Vivências cotidianas e tensões religiosas. Léo Huber resumo



Baixar 34.07 Kb.
Encontro30.07.2016
Tamanho34.07 Kb.


VIVÊNCIAS COTIDIANAS E TENSÕES RELIGIOSAS.

Léo Huber


RESUMO
As vivências cotidianas apontam para a existência de valores culturais diferenciados mesmo em grupos sócio-econômicos semelhantes e moradores de uma mesma localidade. As indicações que me levam a tal conclusão aparecem em depoimentos de moradores da Vila União da cidade de Jales/SP ao falarem de suas experiências de vida, particularmente ao expor questões relativas à religião. Neste artigo analiso algumas tensões resultantes de divergências religiosas e da disputa entre os fiéis de variados credos por novos adeptos. São conflitos ocultados, normalmente não apresentados por gerarem estranhamento e dificuldade de relacionamento.
PALAVRAS-CHAVE: Cotidiano, Religião, Tensões.
A religião como elemento cultural de grande influência na conduta de muitos sujeitos é aqui abordada em depoimentos dos moradores da Vila União de Jales/SP, é de difícil abordagem devido a tensões silenciadas entre católicos e pentecostais. Embora seja possível perceber que essa convivência já teve momentos de maior estranhamento, o assunto ainda gera precauções ao ser abordado. A Vila União é um bairro com moradores de baixa renda situada em uma religião central e valorizada da cidade de Jales, com uma história de luta pelos lotes que hoje ocupam, vítima freqüente de preconceito e discriminação por parte dos moradores de maior poder aquisitivo e que atribuem, de forma generalizada aos moradores dessa Vila, as responsabilidades sobre muitas das infrações à lei que ocorrem na cidade. Os depoimentos foram colhidos junto aos moradores deste bairro durante a fase de coleta de fontes para minha dissertação de mestrado e que possibilitaram a elaboração desse artigo.

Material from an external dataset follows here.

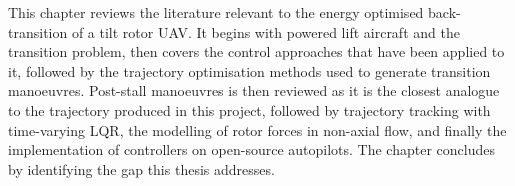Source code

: This chapter reviews the literature relevant to the energy optimised back-transition of a tilt rotor UAV. It begins with powered lift aircraft and the transition problem, then covers the control approaches that have been applied to it, followed by the trajectory optimisation methods used to generate transition manoeuvres. Post-stall manoeuvres is then reviewed as it is the closest analogue to the trajectory produced in this project, followed by trajectory tracking with time-varying LQR, the modelling of rotor forces in non-axial flow, and finally the implementation of controllers on open-source autopilots. The chapter concludes by identifying the gap this thesis addresses.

Ao falar sobre religião, José Antônio, participante da comunidade católica da Vila demonstrou desconforto e expressou-se assim:


Olha, aqui nós temos a religião nossa. Só que aqui tem muitas outras pessoas de outras religião. Então a gente... Eu acho que cada um segue a sua. Nós participamos da nossa, a gente participa da vida religiosa da minha comunidade. Então, eu tenho a minha religião, participo e tenho muito prazer em participar... (...). Então, pra nós que participamos, que convivemos, a religião é muito boa. Mas tem outras religiões, eu não posso falar.2
A tensão religiosa apontada pelo depoente é um elemento que surgiu depois da fundação do bairro em 1985 e que não apareceu nas narrativas sobre os tempos de mobilização pelos lotes. Nos primeiros tempos da existência do bairro, todos se identificavam como católicos, uma situação que vem se alterando progressivamente, a ponto de a presença de evangélicos no bairro rivalizar em número com os católicos. Esta, contudo, não é também uma característica nem um fenômeno próprio da Vila União, já que o crescimento dos adeptos das Igrejas Evangélicas ocorreu em todos os grupos sociais nesses últimos vinte anos, caracterizando-se como um fenômeno nacional. Segundo dados da Fundação Getúlio Vargas, com base em dados do IBGE3, os católicos em 1980 representavam 89,19% dos brasileiros enquanto os evangélicos somavam somente 6,55%. No ano de 2000 estes números nacionais já haviam se alterado significativamente reduzindo o primeiro para 73,9% a aumentando o segundo para 16,22%. Considerada somente a população favelada estes números se aproximam ainda mais. Entre essa população os católicos representam 63,47% e os evangélicos 20,61% e indica um crescimento maior, desse segundo grupo, entre as populações de menor poder aquisitivo, que é também o caso da Vila União.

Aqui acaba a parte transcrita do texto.